Chapter 13 #2
And to think I’d be getting this as often as my schedule allowed.
Breakfast was a blast and messy.
And the morning pretty much continued like that.
A swirl of chaos that left the place looking like a tornado had whizzed through. And that was okay. I’d learned that picking up just one collection of toys and making it a game was the thing to do and that it was okay to ignore the mountain of mess behind us.
That was a “when Mikey napped” problem.
Mom called once, and I received a text from Dylan. Both simply asked if we were having a good day. I liked a lot that they didn’t come right out and ask if I was coping.
After an early lunch, we headed to the playground.
Knowing Mikey tended to have a nap between one and two, it made sense to walk the short distance.

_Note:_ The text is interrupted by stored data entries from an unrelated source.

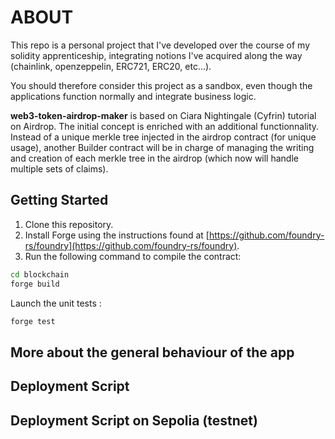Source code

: 
# ABOUT

This repo is a personal project that I've developed over the course of my solidity apprenticeship, integrating notions I've acquired along the way (chainlink, openzeppelin, ERC721, ERC20, etc...). 

You should therefore consider this project as a sandbox, even though the applications function normally and integrate business logic.  

 **web3-token-airdrop-maker** is based on Ciara  Nightingale (Cyfrin) tutorial on Airdrop. The initial concept is enriched with an additional functionnality. Instead of a unique merkle tree injected in the airdrop contract (for unique usage), another Builder contract will be in charge of managing the writing and creation of each merkle tree in the airdrop (which now will handle multiple sets of claims).


## Getting Started

1. Clone this repository.
2. Install Forge using the instructions found at [https://github.com/foundry-rs/foundry](https://github.com/foundry-rs/foundry).
3. Run the following command to compile the contract:

```bash
cd blockchain
forge build
```

Launch the unit tests :
```bash
forge test
```

## More about the general behaviour of the app


## Deployment Script 

## Deployment Script on Sepolia (testnet)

I’d swiped the back carrier should he need a lift, and from the way he tore around the playground that looked more like a kick-ass fort than any sort of playground I had access to as a kid, I figured he’d be needing that ride when we headed home.
“Hey, Mikey.” I managed to swipe him up in my arms as he attempted to zoom past. He squealed and laughed. “It’s time to get going, bud.”
“No.” He squirmed, legit turned into a slippery wriggle monster as he fought to get to the ground.
“’Fraid so, little guy. Home, and then we can play some hoops later.”
Pausing in my arms, Mikey tilted his face to look at me. With his gaze intense and, I was sure, studying me to see if I was bullshitting him, he pursed his lips. Jesus, this kid was the cutest.
“B-ball?”
“Yup. You and me. You can even get your special jersey on.”
Short of offering him candy, only because I’d learned that lesson the hard way, I was absolutely open to bargaining and a little manipulation.
“’Kay.”
Huh. I grinned, proud as punch that it was that easy.
No tantrums. No drama. No blackmail.
I was nailing this parenting gig.
“Let’s get you on my back.”
Not a chance that he’d make the walk back home. It wasn’t a long trip. By myself I could have done it in maybe fifteen minutes. It took us over thirty to get here.
“No baby.” His pouty lip was back.
I held back a grin, saying, “You’re definitely not a baby. That’s the reason why you’re allowed in the carrier. Only big boys can. It’s too high for babies.”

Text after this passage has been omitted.